▶ Record extracts
------------------------------------------------

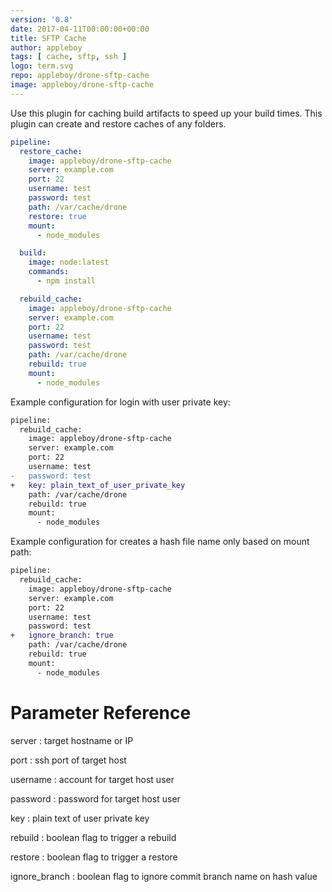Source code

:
 ```yaml
---
version: '0.8'
date: 2017-04-11T00:00:00+00:00
title: SFTP Cache
author: appleboy
tags: [ cache, sftp, ssh ]
logo: term.svg
repo: appleboy/drone-sftp-cache
image: appleboy/drone-sftp-cache
---
```


Use this plugin for caching build artifacts to speed up your build times. This plugin can create and restore caches of any folders.

```yaml
pipeline:
  restore_cache:
    image: appleboy/drone-sftp-cache
    server: example.com
    port: 22
    username: test
    password: test
    path: /var/cache/drone
    restore: true
    mount:
      - node_modules

  build:
    image: node:latest
    commands:
      - npm install

  rebuild_cache:
    image: appleboy/drone-sftp-cache
    server: example.com
    port: 22
    username: test
    password: test
    path: /var/cache/drone
    rebuild: true
    mount:
      - node_modules
```

Example configuration for login with user private key:

```diff
pipeline:
  rebuild_cache:
    image: appleboy/drone-sftp-cache
    server: example.com
    port: 22
    username: test
-   password: test
+   key: plain_text_of_user_private_key
    path: /var/cache/drone
    rebuild: true
    mount:
      - node_modules
```

Example configuration for creates a hash file name only based on mount path:

```diff
pipeline:
  rebuild_cache:
    image: appleboy/drone-sftp-cache
    server: example.com
    port: 22
    username: test
    password: test
+   ignore_branch: true
    path: /var/cache/drone
    rebuild: true
    mount:
      - node_modules
```

# Parameter Reference

server
: target hostname or IP

port
: ssh port of target host

username
: account for target host user

password
: password for target host user

key
: plain text of user private key

rebuild
: boolean flag to trigger a rebuild

restore
: boolean flag to trigger a restore

ignore_branch
: boolean flag to ignore commit branch name on hash value

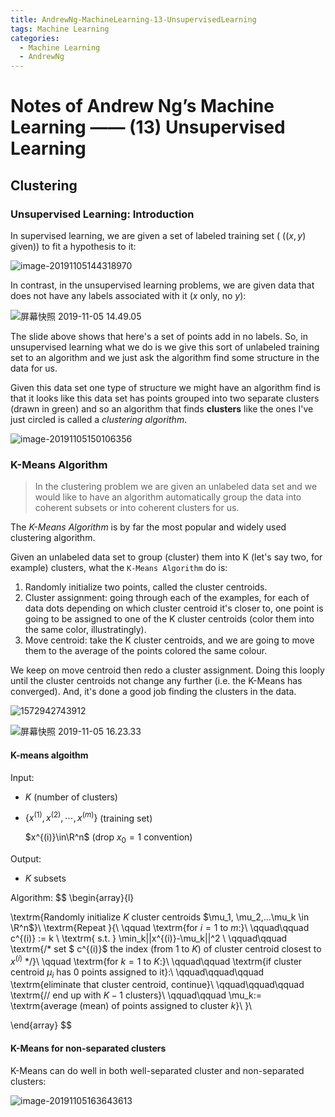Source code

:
 ```yaml
---
title: AndrewNg-MachineLearning-13-UnsupervisedLearning
tags: Machine Learning
categories:
  - Machine Learning
  - AndrewNg
---
```


# Notes of Andrew Ng’s Machine Learning —— (13) Unsupervised Learning

## Clustering

### Unsupervised Learning: Introduction

In supervised learning, we are given a set of labeled training set ( ($(x,y)$ given)) to fit a hypothesis to it:

![image-20191105144318970](https://tva1.sinaimg.cn/large/006y8mN6gy1g8n5s7zmffj30lv0ca40u.jpg)

In contrast, in the unsupervised learning problems, we are given data that does not have any labels associated with it ($x$ only, no $y$):

 ![屏幕快照 2019-11-05 14.49.05](https://tva1.sinaimg.cn/large/006y8mN6gy1g8n62mi54pj30lw0catay.jpg)

The slide above shows that here's a set of points add in no labels. So, in unsupervised learning what we do is we give this sort of unlabeled training set to an algorithm and we just ask the algorithm find some structure in the data for us. 

Given this data set one type of structure we might have an algorithm find is that it looks like this data set has points grouped into two separate clusters (drawn in green) and so an algorithm that finds **clusters** like the ones I've just circled is called a *clustering algorithm*.

![image-20191105150106356](https://tva1.sinaimg.cn/large/006y8mN6gy1g8n6ap2y9bj30lq0d7135.jpg)



### K-Means Algorithm

> In the clustering problem we are given an unlabeled data set and we would like to have an algorithm automatically group the data into coherent subsets or into coherent clusters for us.

The *K-Means Algorithm* is  by far the most popular and widely used clustering algorithm.

Given an unlabeled data set to group (cluster) them into K (let's say two, for example) clusters, what the `K-Means Algorithm` do is:

1. Randomly initialize two points, called the cluster centroids.
2. Cluster assignment: going through each of the examples, for each of data dots depending on which cluster centroid it's closer to, one point is going to be assigned to one of the K cluster centroids (color them into the same color, illustratingly).
3. Move centroid:  take the K cluster centroids, and we are going to move them to the average of the points colored the same colour.

We keep on move centroid then redo a cluster assignment. Doing this looply until the cluster centroids not change any further (i.e. the K-Means has converged). And, it's done a good job finding the clusters in the data.

![1572942743912](https://tva1.sinaimg.cn/large/006y8mN6ly1g8n8yx2xiwg30hy0cadi8.gif)

![屏幕快照 2019-11-05 16.23.33](https://tva1.sinaimg.cn/large/006y8mN6ly1g8n98yihsoj30us0c8go8.jpg)

#### K-means algoithm

Input: 

- $K$ (number of clusters)

- $\{x^{(1)},x^{(2)},\cdots,x^{(m)}\}$ (training set)

  $x^{(i)}\in\R^n$ (drop $x_0=1$ convention)

Output:

- $K$ subsets

Algorithm:
$$
\begin{array}{l}

\textrm{Randomly initialize $K$ cluster centroids $\mu_1, \mu_2,...\mu_k \in \R^n$}\\
\textrm{Repeat }\{\\
\qquad \textrm{for $i=1$ to $m$:}\\
\qquad\qquad c^{(i)} := k \ \textrm{ s.t. } \min_k||x^{(i)}-\mu_k||^2 \\
\qquad\qquad \textrm{/* set $ c^{(i)}$ the index (from $1$ to $K$) of cluster centroid closest to $x^{(i)}$ */}\\
\qquad \textrm{for $k=1$ to $K$:}\\
\qquad\qquad \textrm{if cluster centroid $\mu_i$ has 0 points assigned to it}:\\
\qquad\qquad\qquad \textrm{eliminate that cluster centroid, continue}\\
\qquad\qquad\qquad \textrm{// end up with $K-1$ clusters}\\
\qquad\qquad \mu_k:= \textrm{average (mean) of points assigned to cluster $k$}\\
\}\\

\end{array}
$$

#### K-Means for non-separated clusters

K-Means can do well in both well-separated cluster and non-separated clusters:

![image-20191105163643613](https://tva1.sinaimg.cn/large/006y8mN6ly1g8n930vsnrj30mv09swhe.jpg)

------------------------------------------------

▶ What you should do
Keep the pictures out and transcribe the entries exactly.

▶ Response
Source code

:
 ```yaml
---
version: '0.8'
date: 2017-04-11T00:00:00+00:00
title: SFTP Cache
author: appleboy
tags: [ cache, sftp, ssh ]
logo: term.svg
repo: appleboy/drone-sftp-cache
image: appleboy/drone-sftp-cache
---
```


Use this plugin for caching build artifacts to speed up your build times. This plugin can create and restore caches of any folders.

```yaml
pipeline:
  restore_cache:
    image: appleboy/drone-sftp-cache
    server: example.com
    port: 22
    username: test
    password: test
    path: /var/cache/drone
    restore: true
    mount:
      - node_modules

  build:
    image: node:latest
    commands:
      - npm install

  rebuild_cache:
    image: appleboy/drone-sftp-cache
    server: example.com
    port: 22
    username: test
    password: test
    path: /var/cache/drone
    rebuild: true
    mount:
      - node_modules
```

Example configuration for login with user private key:

```diff
pipeline:
  rebuild_cache:
    image: appleboy/drone-sftp-cache
    server: example.com
    port: 22
    username: test
-   password: test
+   key: plain_text_of_user_private_key
    path: /var/cache/drone
    rebuild: true
    mount:
      - node_modules
```

Example configuration for creates a hash file name only based on mount path:

```diff
pipeline:
  rebuild_cache:
    image: appleboy/drone-sftp-cache
    server: example.com
    port: 22
    username: test
    password: test
+   ignore_branch: true
    path: /var/cache/drone
    rebuild: true
    mount:
      - node_modules
```

# Parameter Reference

server
: target hostname or IP

port
: ssh port of target host

username
: account for target host user

password
: password for target host user

key
: plain text of user private key

rebuild
: boolean flag to trigger a rebuild

restore
: boolean flag to trigger a restore

ignore_branch
: boolean flag to ignore commit branch name on hash value

Source code

:
 ```yaml
---
title: AndrewNg-MachineLearning-13-UnsupervisedLearning
tags: Machine Learning
categories:
  - Machine Learning
  - AndrewNg
---
```


# Notes of Andrew Ng’s Machine Learning —— (13) Unsupervised Learning

## Clustering

### Unsupervised Learning: Introduction

In supervised learning, we are given a set of labeled training set ( ($(x,y)$ given)) to fit a hypothesis to it:

![image-20191105144318970](https://tva1.sinaimg.cn/large/006y8mN6gy1g8n5s7zmffj30lv0ca40u.jpg)

In contrast, in the unsupervised learning problems, we are given data that does not have any labels associated with it ($x$ only, no $y$):

 ![屏幕快照 2019-11-05 14.49.05](https://tva1.sinaimg.cn/large/006y8mN6gy1g8n62mi54pj30lw0catay.jpg)

The slide above shows that here's a set of points add in no labels. So, in unsupervised learning what we do is we give this sort of unlabeled training set to an algorithm and we just ask the algorithm find some structure in the data for us. 

Given this data set one type of structure we might have an algorithm find is that it looks like this data set has points grouped into two separate clusters (drawn in green) and so an algorithm that finds **clusters** like the ones I've just circled is called a *clustering algorithm*.

![image-20191105150106356](https://tva1.sinaimg.cn/large/006y8mN6gy1g8n6ap2y9bj30lq0d7135.jpg)



### K-Means Algorithm

> In the clustering problem we are given an unlabeled data set and we would like to have an algorithm automatically group the data into coherent subsets or into coherent clusters for us.

The *K-Means Algorithm* is  by far the most popular and widely used clustering algorithm.

Given an unlabeled data set to group (cluster) them into K (let's say two, for example) clusters, what the `K-Means Algorithm` do is:

1. Randomly initialize two points, called the cluster centroids.
2. Cluster assignment: going through each of the examples, for each of data dots depending on which cluster centroid it's closer to, one point is going to be assigned to one of the K cluster centroids (color them into the same color, illustratingly).
3. Move centroid:  take the K cluster centroids, and we are going to move them to the average of the points colored the same colour.

We keep on move centroid then redo a cluster assignment. Doing this looply until the cluster centroids not change any further (i.e. the K-Means has converged). And, it's done a good job finding the clusters in the data.

![1572942743912](https://tva1.sinaimg.cn/large/006y8mN6ly1g8n8yx2xiwg30hy0cadi8.gif)

![屏幕快照 2019-11-05 16.23.33](https://tva1.sinaimg.cn/large/006y8mN6ly1g8n98yihsoj30us0c8go8.jpg)

#### K-means algoithm

Input: 

- $K$ (number of clusters)

- $\{x^{(1)},x^{(2)},\cdots,x^{(m)}\}$ (training set)

  $x^{(i)}\in\R^n$ (drop $x_0=1$ convention)

Output:

- $K$ subsets

Algorithm:
$$
\begin{array}{l}

\textrm{Randomly initialize $K$ cluster centroids $\mu_1, \mu_2,...\mu_k \in \R^n$}\\
\textrm{Repeat }\{\\
\qquad \textrm{for $i=1$ to $m$:}\\
\qquad\qquad c^{(i)} := k \ \textrm{ s.t. } \min_k||x^{(i)}-\mu_k||^2 \\
\qquad\qquad \textrm{/* set $ c^{(i)}$ the index (from $1$ to $K$) of cluster centroid closest to $x^{(i)}$ */}\\
\qquad \textrm{for $k=1$ to $K$:}\\
\qquad\qquad \textrm{if cluster centroid $\mu_i$ has 0 points assigned to it}:\\
\qquad\qquad\qquad \textrm{eliminate that cluster centroid, continue}\\
\qquad\qquad\qquad \textrm{// end up with $K-1$ clusters}\\
\qquad\qquad \mu_k:= \textrm{average (mean) of points assigned to cluster $k$}\\
\}\\

\end{array}
$$

#### K-Means for non-separated clusters

K-Means can do well in both well-separated cluster and non-separated clusters:

![image-20191105163643613](https://tva1.sinaimg.cn/large/006y8mN6ly1g8n930vsnrj30mv09swhe.jpg)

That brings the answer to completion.